Ce matin je me suis levé plus tôt que d’habitude. Et j’ai lu plein d’articles. J’ai passé pas mal de temps sur « X » et après tout ça, j’en arrive à la conclusion qu’il y a deux choses qui intéressent VRAIMENT le marché depuis lundi ; c’est la destinée de taux si on les interpole avec la montagne de chiffres économiques qui nous tombent dessus tous les jours et la destinée de Tesla qui fait le grand écart entre les excessivement optimistes et les excessivement pessimistes. Pendant ce temps, Musk reste quand même le troisième homme le plus riche du monde et Powell déclare que les taux vont baisser, mais pas tout de suite ! Ah, mais ils vont baisser quand même alors ???

L’Audio du 4 avril 2024

Télécharger le podcast

Un monde d’interprétation et de spéculation

Avant d’aller plus loin dans la merveilleuse histoire de la séance de bourse du 3 avril 2024, il faudra noter que les performances globales des bourses mondiales étaient à peu près aussi excitantes qu’un film qui vient de remporter la palme d’or à Cannes. En regardant la clôture des principaux indices, on pouvait clairement se dire que s’il se passe quelque chose, c’est surtout dans la tête des intervenants qui sont en train de mettre tout ce qu’ils savent sur la macro-économie de ce dernier mois dans un grand bol et de tout mixer ensemble en espérant que ça donnera quelque chose qui pourrait nous donner un peu plus d’information sur la suite des évènements. Alors que le Dow Jones était en baisse de 0.11%, les autres indices terminaient pratiquement tous en hausse, mais une hausse plus qu’homéopathique puisque personne n’affichait de « plus haut de tous les temps » – chose qui n’est plus arrivée depuis au moins une semaine.
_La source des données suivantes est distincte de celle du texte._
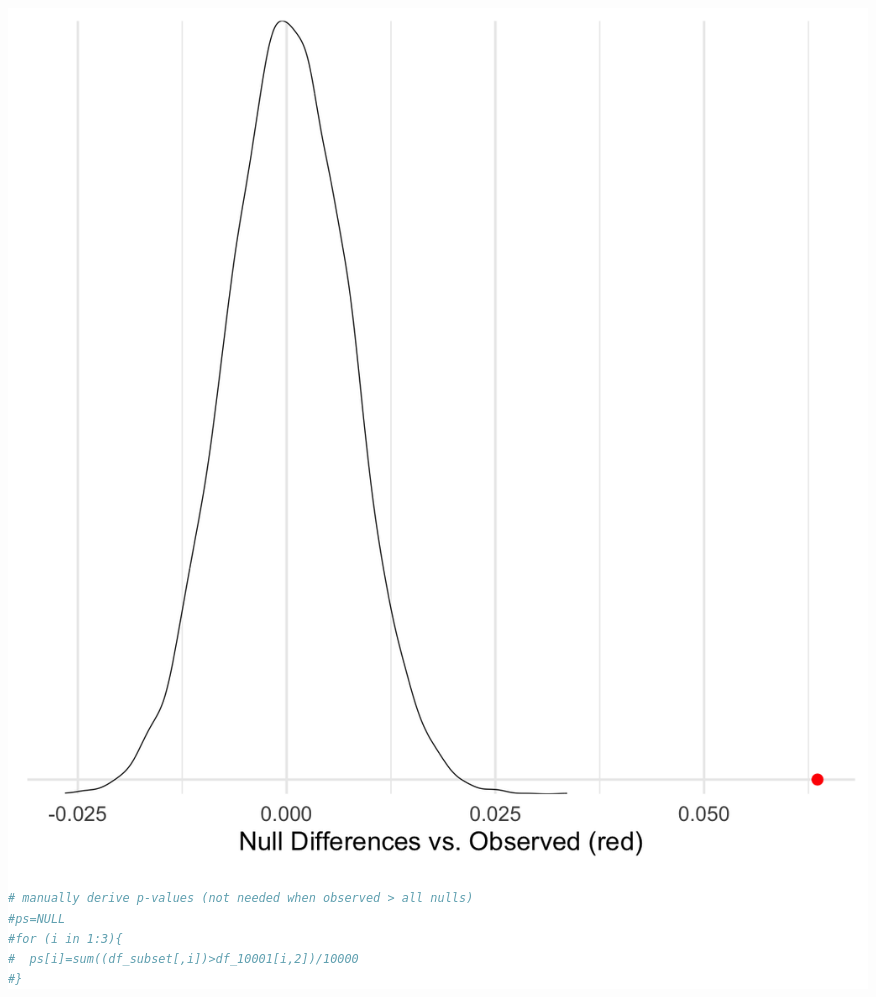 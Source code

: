 ![](Figure1_files/figure-gfm/unnamed-chunk-8-6.png)

``` r
# manually derive p-values (not needed when observed > all nulls)
#ps=NULL
#for (i in 1:3){
#  ps[i]=sum((df_subset[,i])>df_10001[i,2])/10000
#}
```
Quoi qu’il en soit, hier la priorité était la chasse aux informations. Plusieurs banquiers centraux devaient parler et il y avait une quantité folle de chiffres économiques qui étaient censés nous donner la clé pour les semaines à venir. Même des chiffres qui généralement n’intéressent personnes devenaient soudainement presque aussi important que la publication du PCE de la semaine dernière ou pire, presque aussi important que la publication des chiffres des NFP qui seraient annoncés par Powell et Lagarde EN MÊME TEMPS ! Bref, hier on a pris les choses comme elles venaient et on en a tiré les conclusions qui s’imposaient.

Le CPI en Europe

Tout d’abord, si l’on doit prendre les publications dans l’ordre, nous avons commencé par le CPI en Europe. Je crois d’ailleurs que celui-là pourrait largement ramasser le titre du chiffre économique dont tout le monde se fout le plus dans le monde de la finance. Et c’est ballot, parce lorsque l’on regarde le CPI et le CORE CPI, tous deux étaient en-dessous des attentes et plus bas que le mois dernier. On aurait donc presque eu envie de croire que le plan de marche de Madame Lagarde fonctionne comme prévu. Bon, on n’est pas encore à 2% d’inflation, mais on pourrait presque dire que ça va mieux qu’aux USA. Après, on peut se poser des questions sur le « comment ils arrivent à dire que l’inflation baisse avec le baril de BRENT qui a pris 7% au mois de mars ? » – Mais se poser des questions, c’est mal et c’est mettre en doute les compétences en calcul de la grande Europe et ça, en 2024, c’est un péché mortel qui peut valoir de coups de fouets sur la place publique. On retiendra donc que le CPI européen était en baisse. De 0.1%, mais en baisse quand même. Mais par contre, on retiendra aussi que l’impact sur les marchés était proche de zéro.

L’économie US

Ensuite, nous avons eu droit à un festival d’interprétations en live avec les chiffres américains. Ah oui, parce qu’il y avait foule pour donner son avis sur la question et il y avait largement de quoi dire n’importe quoi et avoir l’air intéressant. Il faudra surtout retenir que l’ISM Non-Manufacturier – autrement dit « l’ISM des services » est sorti en-dessous des attentes ! Et c’était GÉNIAL, parce que la veille on était tout chafouin parce que l’ISM Manufacturier était EN-DESSUS des attentes et que ça pourrait empêcher Powell de baisser les taux. Mais là tout de suite, quand tu as l’ISM des services qui représente tout de même deux tiers de l’économie qui est en-dessous des attentes, TU PEUX SÉRIEUSEMENT COMMENCER À BOMBER LE TORSE ET TE DIRE QUE LA FED N’AURA ÉVIDEMMENT PAS D’AUTRE CHOIX QUE DE BAISSER LES TAUX. Oui parce qu’en fait l’économie est pas si forte que ça.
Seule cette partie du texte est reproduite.